ASSIGNMENT:
Give the listing again word for word. Skip the pictures.

· · ·

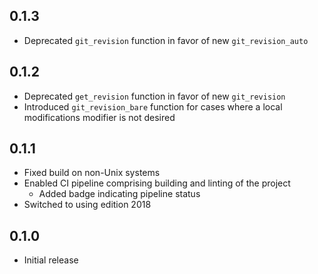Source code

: 0.1.3
-----
- Deprecated `git_revision` function in favor of new `git_revision_auto`


0.1.2
-----
- Deprecated `get_revision` function in favor of new `git_revision`
- Introduced `git_revision_bare` function for cases where a local
  modifications modifier is not desired


0.1.1
-----
- Fixed build on non-Unix systems
- Enabled CI pipeline comprising building and linting of the project
  - Added badge indicating pipeline status
- Switched to using edition 2018


0.1.0
-----
- Initial release
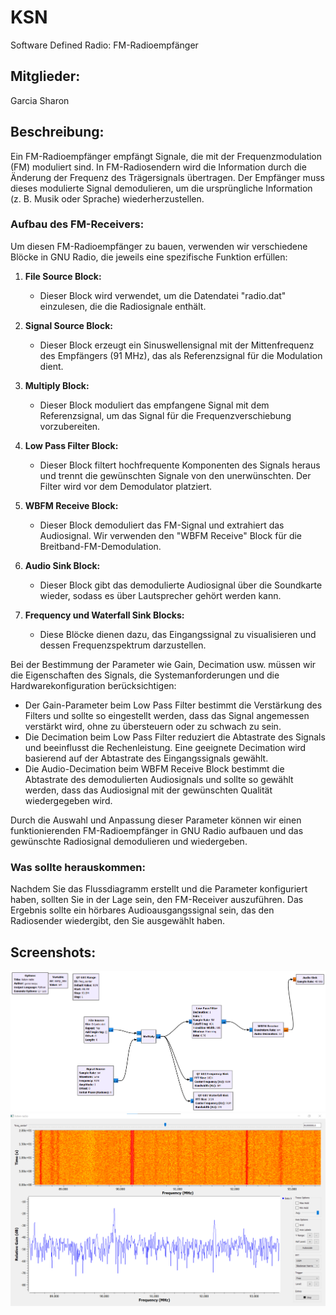 # KSN
Software Defined Radio: FM-Radioempfänger

## Mitglieder:
Garcia Sharon

## Beschreibung:
Ein FM-Radioempfänger empfängt Signale, die mit der Frequenzmodulation (FM) moduliert sind. In FM-Radiosendern wird die Information durch die Änderung der Frequenz des Trägersignals übertragen. Der Empfänger muss dieses modulierte Signal demodulieren, um die ursprüngliche Information (z. B. Musik oder Sprache) wiederherzustellen.

### Aufbau des FM-Receivers:

Um diesen FM-Radioempfänger zu bauen, verwenden wir verschiedene Blöcke in GNU Radio, die jeweils eine spezifische Funktion erfüllen:

1. **File Source Block:**
   - Dieser Block wird verwendet, um die Datendatei "radio.dat" einzulesen, die die Radiosignale enthält.

2. **Signal Source Block:**
   - Dieser Block erzeugt ein Sinuswellensignal mit der Mittenfrequenz des Empfängers (91 MHz), das als Referenzsignal für die Modulation dient.

3. **Multiply Block:**
   - Dieser Block moduliert das empfangene Signal mit dem Referenzsignal, um das Signal für die Frequenzverschiebung vorzubereiten.

4. **Low Pass Filter Block:**
   - Dieser Block filtert hochfrequente Komponenten des Signals heraus und trennt die gewünschten Signale von den unerwünschten. Der Filter wird vor dem Demodulator platziert.

5. **WBFM Receive Block:**
   - Dieser Block demoduliert das FM-Signal und extrahiert das Audiosignal. Wir verwenden den "WBFM Receive" Block für die Breitband-FM-Demodulation.

6. **Audio Sink Block:**
   - Dieser Block gibt das demodulierte Audiosignal über die Soundkarte wieder, sodass es über Lautsprecher gehört werden kann.

7. **Frequency und Waterfall Sink Blocks:**
   - Diese Blöcke dienen dazu, das Eingangssignal zu visualisieren und dessen Frequenzspektrum darzustellen.

Bei der Bestimmung der Parameter wie Gain, Decimation usw. müssen wir die Eigenschaften des Signals, die Systemanforderungen und die Hardwarekonfiguration berücksichtigen:

- Der Gain-Parameter beim Low Pass Filter bestimmt die Verstärkung des Filters und sollte so eingestellt werden, dass das Signal angemessen verstärkt wird, ohne zu übersteuern oder zu schwach zu sein.
- Die Decimation beim Low Pass Filter reduziert die Abtastrate des Signals und beeinflusst die Rechenleistung. Eine geeignete Decimation wird basierend auf der Abtastrate des Eingangssignals gewählt.
- Die Audio-Decimation beim WBFM Receive Block bestimmt die Abtastrate des demodulierten Audiosignals und sollte so gewählt werden, dass das Audiosignal mit der gewünschten Qualität wiedergegeben wird.

Durch die Auswahl und Anpassung dieser Parameter können wir einen funktionierenden FM-Radioempfänger in GNU Radio aufbauen und das gewünschte Radiosignal demodulieren und wiedergeben.

### Was sollte herauskommen:

Nachdem Sie das Flussdiagramm erstellt und die Parameter konfiguriert haben, sollten Sie in der Lage sein, den FM-Receiver auszuführen. Das Ergebnis sollte ein hörbares Audioausgangssignal sein, das den Radiosender wiedergibt, den Sie ausgewählt haben.

## Screenshots:
![flow](/Bilder/flowgraph2.png)
![radio](/Bilder/frequency_range_waterfall_2sink.png)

· · ·

RESPONSE:
Source code

: 0.1.3
-----
- Deprecated `git_revision` function in favor of new `git_revision_auto`


0.1.2
-----
- Deprecated `get_revision` function in favor of new `git_revision`
- Introduced `git_revision_bare` function for cases where a local
  modifications modifier is not desired


0.1.1
-----
- Fixed build on non-Unix systems
- Enabled CI pipeline comprising building and linting of the project
  - Added badge indicating pipeline status
- Switched to using edition 2018


0.1.0
-----
- Initial release
 # KSN
Software Defined Radio: FM-Radioempfänger

## Mitglieder:
Garcia Sharon

## Beschreibung:
Ein FM-Radioempfänger empfängt Signale, die mit der Frequenzmodulation (FM) moduliert sind. In FM-Radiosendern wird die Information durch die Änderung der Frequenz des Trägersignals übertragen. Der Empfänger muss dieses modulierte Signal demodulieren, um die ursprüngliche Information (z. B. Musik oder Sprache) wiederherzustellen.

### Aufbau des FM-Receivers:

Um diesen FM-Radioempfänger zu bauen, verwenden wir verschiedene Blöcke in GNU Radio, die jeweils eine spezifische Funktion erfüllen:

1. **File Source Block:**
   - Dieser Block wird verwendet, um die Datendatei "radio.dat" einzulesen, die die Radiosignale enthält.

2. **Signal Source Block:**
   - Dieser Block erzeugt ein Sinuswellensignal mit der Mittenfrequenz des Empfängers (91 MHz), das als Referenzsignal für die Modulation dient.

3. **Multiply Block:**
   - Dieser Block moduliert das empfangene Signal mit dem Referenzsignal, um das Signal für die Frequenzverschiebung vorzubereiten.

4. **Low Pass Filter Block:**
   - Dieser Block filtert hochfrequente Komponenten des Signals heraus und trennt die gewünschten Signale von den unerwünschten. Der Filter wird vor dem Demodulator platziert.

5. **WBFM Receive Block:**
   - Dieser Block demoduliert das FM-Signal und extrahiert das Audiosignal. Wir verwenden den "WBFM Receive" Block für die Breitband-FM-Demodulation.

6. **Audio Sink Block:**
   - Dieser Block gibt das demodulierte Audiosignal über die Soundkarte wieder, sodass es über Lautsprecher gehört werden kann.

7. **Frequency und Waterfall Sink Blocks:**
   - Diese Blöcke dienen dazu, das Eingangssignal zu visualisieren und dessen Frequenzspektrum darzustellen.

Bei der Bestimmung der Parameter wie Gain, Decimation usw. müssen wir die Eigenschaften des Signals, die Systemanforderungen und die Hardwarekonfiguration berücksichtigen:

- Der Gain-Parameter beim Low Pass Filter bestimmt die Verstärkung des Filters und sollte so eingestellt werden, dass das Signal angemessen verstärkt wird, ohne zu übersteuern oder zu schwach zu sein.
- Die Decimation beim Low Pass Filter reduziert die Abtastrate des Signals und beeinflusst die Rechenleistung. Eine geeignete Decimation wird basierend auf der Abtastrate des Eingangssignals gewählt.
- Die Audio-Decimation beim WBFM Receive Block bestimmt die Abtastrate des demodulierten Audiosignals und sollte so gewählt werden, dass das Audiosignal mit der gewünschten Qualität wiedergegeben wird.

Durch die Auswahl und Anpassung dieser Parameter können wir einen funktionierenden FM-Radioempfänger in GNU Radio aufbauen und das gewünschte Radiosignal demodulieren und wiedergeben.

### Was sollte herauskommen:

Nachdem Sie das Flussdiagramm erstellt und die Parameter konfiguriert haben, sollten Sie in der Lage sein, den FM-Receiver auszuführen. Das Ergebnis sollte ein hörbares Audioausgangssignal sein, das den Radiosender wiedergibt, den Sie ausgewählt haben.

## Screenshots:
![flow](/Bilder/flowgraph2.png)
![radio](/Bilder/frequency_range_waterfall_2sink.png)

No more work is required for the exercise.